Peloton, the fitness company known for its digitally connected indoor bikes and treadmills, halted production to address excess inventory amid waning sales. The company’s fortunes rose with the advent of the pandemic as gyms closed and at-home activities increased. In 2020, Peloton had trouble meeting demand as extraordinary market shifts favored its offerings. Now, contraction matches the rapidity of that expansion.
An assessment of Peloton’s position entails several key marketing concepts:
Situational Analysis: The situational analysis confirms internal and external realities for the organization that will dictate marketing decisions. Market environmental forces are prominent external factors, namely sociological, technological, and economic trends. Peloton appears to have forecasted demand remaining at early pandemic levels. While the history-changing event has brought significant changes in consumer preferences (e.g., increased acceptance of telehealth), other companies like Netflix that prospered during the pandemic are seeing declines.
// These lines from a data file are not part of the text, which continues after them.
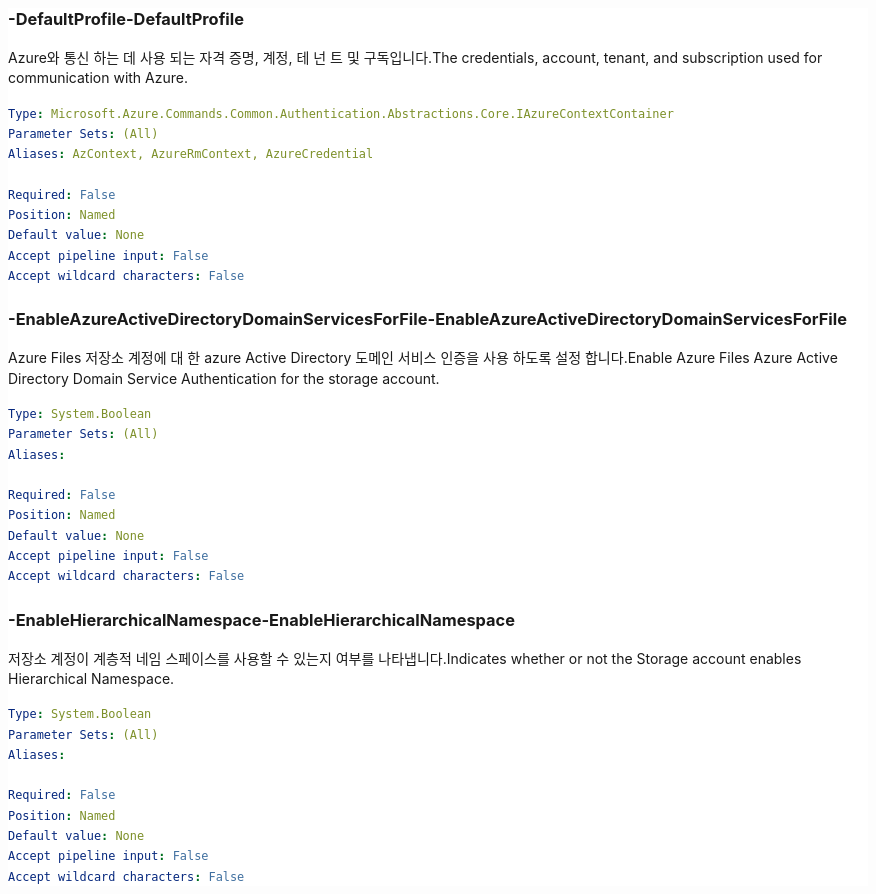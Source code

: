 ### <span data-ttu-id="2bc24-134">-DefaultProfile</span><span class="sxs-lookup"><span data-stu-id="2bc24-134">-DefaultProfile</span></span>
<span data-ttu-id="2bc24-135">Azure와 통신 하는 데 사용 되는 자격 증명, 계정, 테 넌 트 및 구독입니다.</span><span class="sxs-lookup"><span data-stu-id="2bc24-135">The credentials, account, tenant, and subscription used for communication with Azure.</span></span>

```yaml
Type: Microsoft.Azure.Commands.Common.Authentication.Abstractions.Core.IAzureContextContainer
Parameter Sets: (All)
Aliases: AzContext, AzureRmContext, AzureCredential

Required: False
Position: Named
Default value: None
Accept pipeline input: False
Accept wildcard characters: False
```

### <span data-ttu-id="2bc24-136">-EnableAzureActiveDirectoryDomainServicesForFile</span><span class="sxs-lookup"><span data-stu-id="2bc24-136">-EnableAzureActiveDirectoryDomainServicesForFile</span></span>
<span data-ttu-id="2bc24-137">Azure Files 저장소 계정에 대 한 azure Active Directory 도메인 서비스 인증을 사용 하도록 설정 합니다.</span><span class="sxs-lookup"><span data-stu-id="2bc24-137">Enable Azure Files Azure Active Directory Domain Service Authentication for the storage account.</span></span>

```yaml
Type: System.Boolean
Parameter Sets: (All)
Aliases:

Required: False
Position: Named
Default value: None
Accept pipeline input: False
Accept wildcard characters: False
```

### <span data-ttu-id="2bc24-138">-EnableHierarchicalNamespace</span><span class="sxs-lookup"><span data-stu-id="2bc24-138">-EnableHierarchicalNamespace</span></span>
<span data-ttu-id="2bc24-139">저장소 계정이 계층적 네임 스페이스를 사용할 수 있는지 여부를 나타냅니다.</span><span class="sxs-lookup"><span data-stu-id="2bc24-139">Indicates whether or not the Storage account enables Hierarchical Namespace.</span></span>

```yaml
Type: System.Boolean
Parameter Sets: (All)
Aliases:

Required: False
Position: Named
Default value: None
Accept pipeline input: False
Accept wildcard characters: False
```
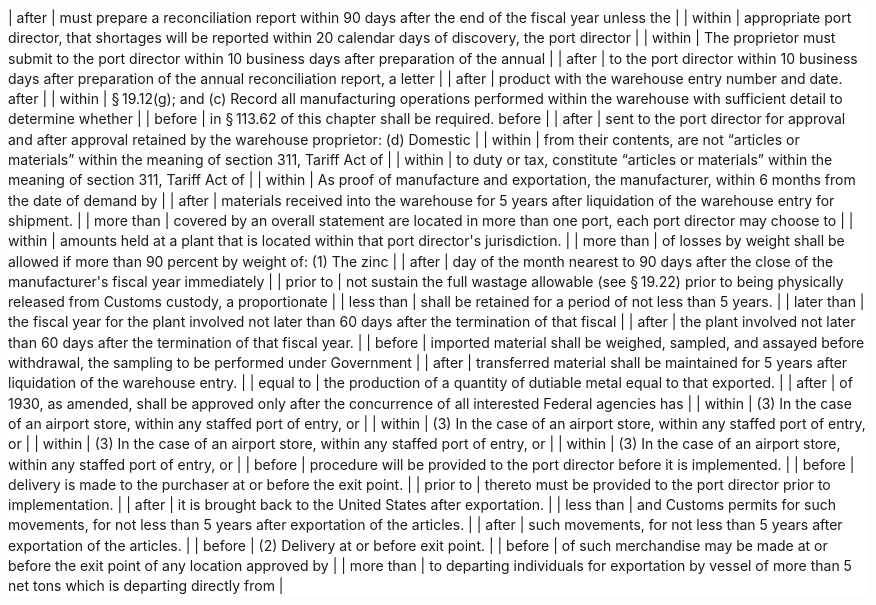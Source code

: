 | after         | must prepare a reconciliation report within 90 days after the end of the fiscal year unless the                                               |
| within        | appropriate port director, that shortages will be reported within 20 calendar days of discovery, the port director                            |
| within        | The proprietor must submit to the port director  within 10 business days after preparation of the annual                                      |
| after         | to the port director within 10 business days after preparation of the annual reconciliation report, a letter                                  |
| after         | product with the warehouse entry number and date. after                                                                                       |
| within        | &#167;&#8201;19.12(g); and (c) Record all manufacturing operations performed within the warehouse with sufficient detail to determine whether |
| before        | in &#167;&#8201;113.62 of this chapter shall be required. before                                                                              |
| after         | sent to the port director for approval and after approval retained by the warehouse proprietor: (d) Domestic                                  |
| within        | from their contents, are not &#8220;articles or materials&#8221; within the meaning of section 311, Tariff Act of                             |
| within        | to duty or tax, constitute &#8220;articles or materials&#8221; within the meaning of section 311, Tariff Act of                               |
| within        | As proof of manufacture and exportation, the manufacturer, within 6 months from the date of demand by                                         |
| after         | materials received into the warehouse for 5 years after  liquidation of the warehouse entry for shipment.                                     |
| more than     | covered by an overall statement are located in more than one port, each port director may choose to                                           |
| within        | amounts held at a plant that is located within  that port director's jurisdiction.                                                            |
| more than     | of losses by weight shall be allowed if more than 90 percent by weight of: (1) The zinc                                                       |
| after         | day of the month nearest to 90 days after the close of the manufacturer's fiscal year immediately                                             |
| prior to      | not sustain the full wastage allowable (see &#167;&#8201;19.22) prior to being physically released from Customs custody, a proportionate      |
| less than     | shall be retained for a period of not less than  5 years.                                                                                     |
| later than    | the fiscal year for the plant involved not later than 60 days after the termination of that fiscal                                            |
| after         | the plant involved not later than 60 days after  the termination of that fiscal year.                                                         |
| before        | imported material shall be weighed, sampled, and assayed before withdrawal, the sampling to be performed under Government                     |
| after         | transferred material shall be maintained for 5 years after  liquidation of the warehouse entry.                                               |
| equal to      | the production of a quantity of dutiable metal equal to  that exported.                                                                       |
| after         | of 1930, as amended, shall be approved only after the concurrence of all interested Federal agencies has                                      |
| within        | (3) In the case of an airport store, within  any staffed port of entry, or                                                                    |
| within        | (3) In the case of an airport store, within  any staffed port of entry, or                                                                    |
| within        | (3) In the case of an airport store, within  any staffed port of entry, or                                                                    |
| within        | (3) In the case of an airport store, within  any staffed port of entry, or                                                                    |
| before        | procedure will be provided to the port director before  it is implemented.                                                                    |
| before        | delivery is made to the purchaser at or before  the exit point.                                                                               |
| prior to      | thereto must be provided to the port director prior to  implementation.                                                                       |
| after         | it is brought back to the United States after  exportation.                                                                                   |
| less than     | and Customs permits for such movements, for not less than  5 years after exportation of the articles.                                         |
| after         | such movements, for not less than 5 years after  exportation of the articles.                                                                 |
| before        | (2) Delivery at or  before  exit point.                                                                                                       |
| before        | of such merchandise may be made at or before the exit point of any location approved by                                                       |
| more than     | to departing individuals for exportation by vessel of more than 5 net tons which is departing directly from                                   |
Competitive Analysis: Competitive analysis is a component of the overall situational analysis. Peloton’s competitors have strengthened their positions due to Peloton’s lack of differentiation. Peloton enjoyed first-mover status in “connected fitness products,” in-home exercise equipment with touchscreens, digital content, and specialized software. Accordingly, it adopted a price skimming strategy, charging high prices for new products. Competitors have joined the connected fitness product space, demonstrating technology parity. Increased competition invariably leads to lower prices, undercutting Peloton’s price skimming approach. Apple has been successful with price skimming over the years, building a premium brand in the process. Peloton’s attempts at similar price justification are faltering.
Services Marketing: Services marketing is a crucial addition for companies offering hardware, as it provides a steady revenue stream beyond the one-time purchase. Looking again to Apple, the company has been building its servicesofferings to grow revenue and strengthen loyalty to its signature products, primarily the iPhone. Peloton uses a similar model as users pay monthly fees for access to workouts and related programs and content. Their success in services marketing is measured a low churn rate, indicating customer retention. Services also do not create inventory and delivery issues, as seen with Peloton’s physical products.
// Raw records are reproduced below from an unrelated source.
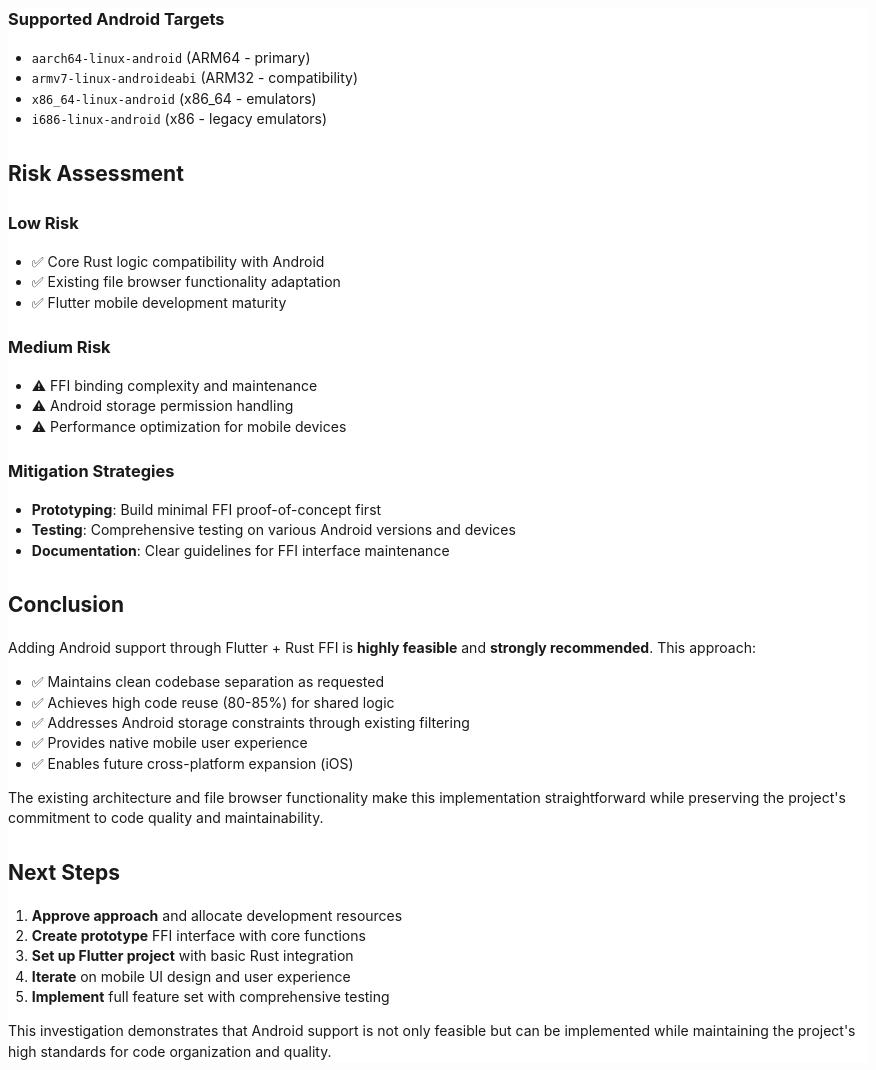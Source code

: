 ### Supported Android Targets
- `aarch64-linux-android` (ARM64 - primary)
- `armv7-linux-androideabi` (ARM32 - compatibility)  
- `x86_64-linux-android` (x86_64 - emulators)
- `i686-linux-android` (x86 - legacy emulators)

## Risk Assessment

### Low Risk
- ✅ Core Rust logic compatibility with Android
- ✅ Existing file browser functionality adaptation
- ✅ Flutter mobile development maturity

### Medium Risk
- ⚠️ FFI binding complexity and maintenance
- ⚠️ Android storage permission handling
- ⚠️ Performance optimization for mobile devices

### Mitigation Strategies
- **Prototyping**: Build minimal FFI proof-of-concept first
- **Testing**: Comprehensive testing on various Android versions and devices
- **Documentation**: Clear guidelines for FFI interface maintenance

## Conclusion

Adding Android support through Flutter + Rust FFI is **highly feasible** and **strongly recommended**. This approach:

- ✅ Maintains clean codebase separation as requested
- ✅ Achieves high code reuse (80-85%) for shared logic  
- ✅ Addresses Android storage constraints through existing filtering
- ✅ Provides native mobile user experience
- ✅ Enables future cross-platform expansion (iOS)

The existing architecture and file browser functionality make this implementation straightforward while preserving the project's commitment to code quality and maintainability.

## Next Steps

1. **Approve approach** and allocate development resources
2. **Create prototype** FFI interface with core functions
3. **Set up Flutter project** with basic Rust integration
4. **Iterate** on mobile UI design and user experience
5. **Implement** full feature set with comprehensive testing

This investigation demonstrates that Android support is not only feasible but can be implemented while maintaining the project's high standards for code organization and quality.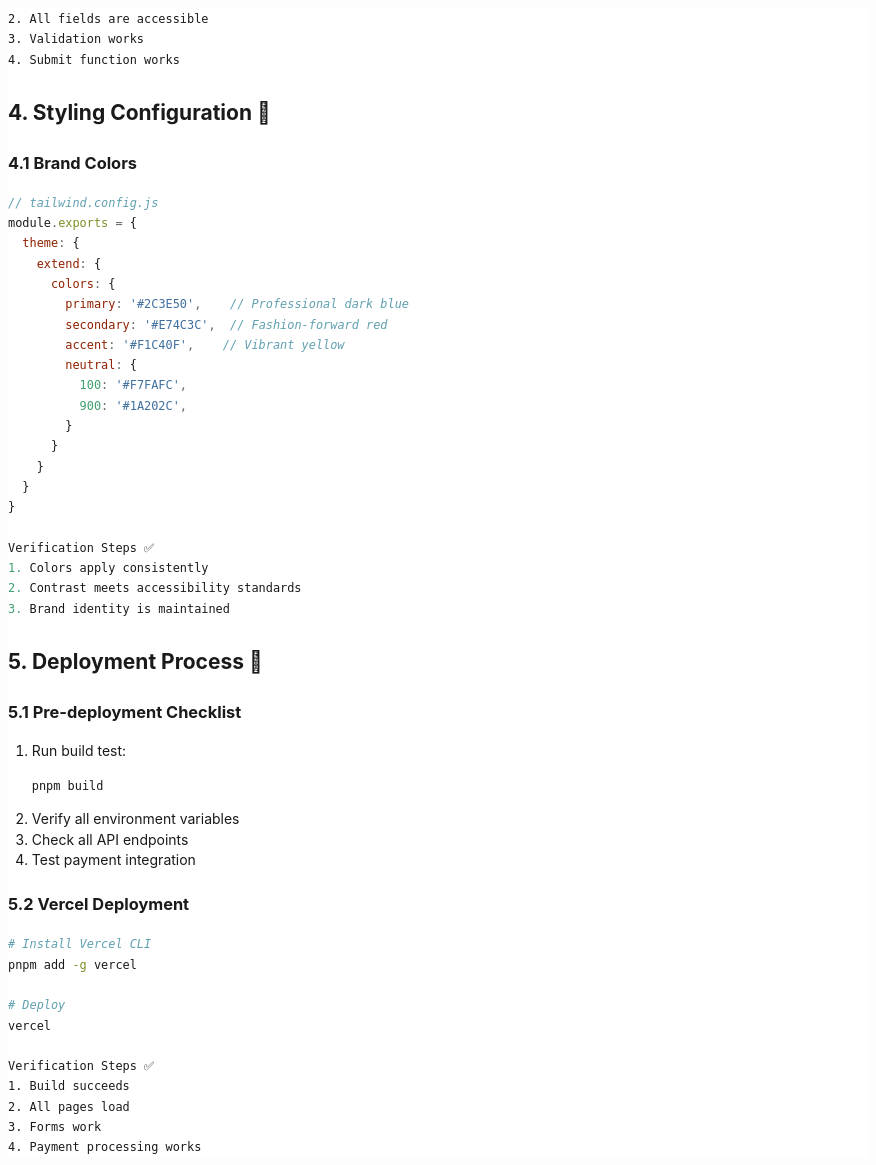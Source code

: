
 ```tsx
2. All fields are accessible
3. Validation works
4. Submit function works
```

## 4. Styling Configuration 💅

### 4.1 Brand Colors
```js
// tailwind.config.js
module.exports = {
  theme: {
    extend: {
      colors: {
        primary: '#2C3E50',    // Professional dark blue
        secondary: '#E74C3C',  // Fashion-forward red
        accent: '#F1C40F',    // Vibrant yellow
        neutral: {
          100: '#F7FAFC',
          900: '#1A202C',
        }
      }
    }
  }
}

Verification Steps ✅
1. Colors apply consistently
2. Contrast meets accessibility standards
3. Brand identity is maintained
```

## 5. Deployment Process 🚀

### 5.1 Pre-deployment Checklist
1. Run build test:
   ```bash
   pnpm build
   ```
2. Verify all environment variables
3. Check all API endpoints
4. Test payment integration

### 5.2 Vercel Deployment
```bash
# Install Vercel CLI
pnpm add -g vercel

# Deploy
vercel

Verification Steps ✅
1. Build succeeds
2. All pages load
3. Forms work
4. Payment processing works
```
Public Relations: The announcement of the production stand-down is the latest of a string of negative stories for Peloton. Weakness in public relations undermines credibility with customers and other stakeholders. PR missteps for Peloton include:
Executives selling personal holdings of company stock prior to the company’s announcement of suspended production, raising issues of insider trading.
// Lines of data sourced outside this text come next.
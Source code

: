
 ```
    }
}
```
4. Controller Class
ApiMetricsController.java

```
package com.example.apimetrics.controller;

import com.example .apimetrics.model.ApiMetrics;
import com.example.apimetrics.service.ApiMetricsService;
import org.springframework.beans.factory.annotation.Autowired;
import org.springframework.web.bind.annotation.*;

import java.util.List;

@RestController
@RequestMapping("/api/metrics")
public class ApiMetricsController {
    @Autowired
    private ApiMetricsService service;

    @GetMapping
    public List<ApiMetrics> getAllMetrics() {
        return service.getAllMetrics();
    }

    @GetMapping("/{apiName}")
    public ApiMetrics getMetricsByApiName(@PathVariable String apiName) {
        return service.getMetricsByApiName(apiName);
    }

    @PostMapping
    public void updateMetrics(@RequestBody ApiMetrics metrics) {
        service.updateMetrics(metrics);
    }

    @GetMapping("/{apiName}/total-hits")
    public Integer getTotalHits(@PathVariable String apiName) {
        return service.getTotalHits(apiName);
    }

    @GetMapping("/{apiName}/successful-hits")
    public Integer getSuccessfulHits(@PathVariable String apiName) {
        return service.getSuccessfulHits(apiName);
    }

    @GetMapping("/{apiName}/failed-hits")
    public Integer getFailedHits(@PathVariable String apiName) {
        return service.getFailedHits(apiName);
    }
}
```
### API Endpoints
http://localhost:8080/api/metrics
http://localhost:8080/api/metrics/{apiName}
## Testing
On the show ”And Just Like That,” the character Mr. Big dies of a heart attack triggered by riding a Peloton. Peloton countered by creating an ad with Mr. Big actor Chris Noth, only to have Noth accused of sexual abuse, compelling the company to pull the ad.
A six-year-old boy died in an accident with a Peloton treadmill. The company resisted a recall before relenting.
Peloton has enjoyed high visibility for the past decade, but achieved its only year of profitability in 2020 due to pandemic sales. The company faces multiple challenges when assessed through the model of Porter’s Five Forces—competitors gaining share with penetration pricing, and the threat of substitution as gyms regain customers. Can Peloton adapt?
You were running the race so well. Who has held you back from following the truth?Galatians 5:7 NLT
Should Peloton cut prices in the face of less-expensive competition? Would this hurt its high-end positioning?
Is Peloton a content company with its touchscreen workouts? If so, does this place it in competition with more experienced content companies?
Has Peloton lost its reputation with its PR missteps? What does the Bible teach us about reputation?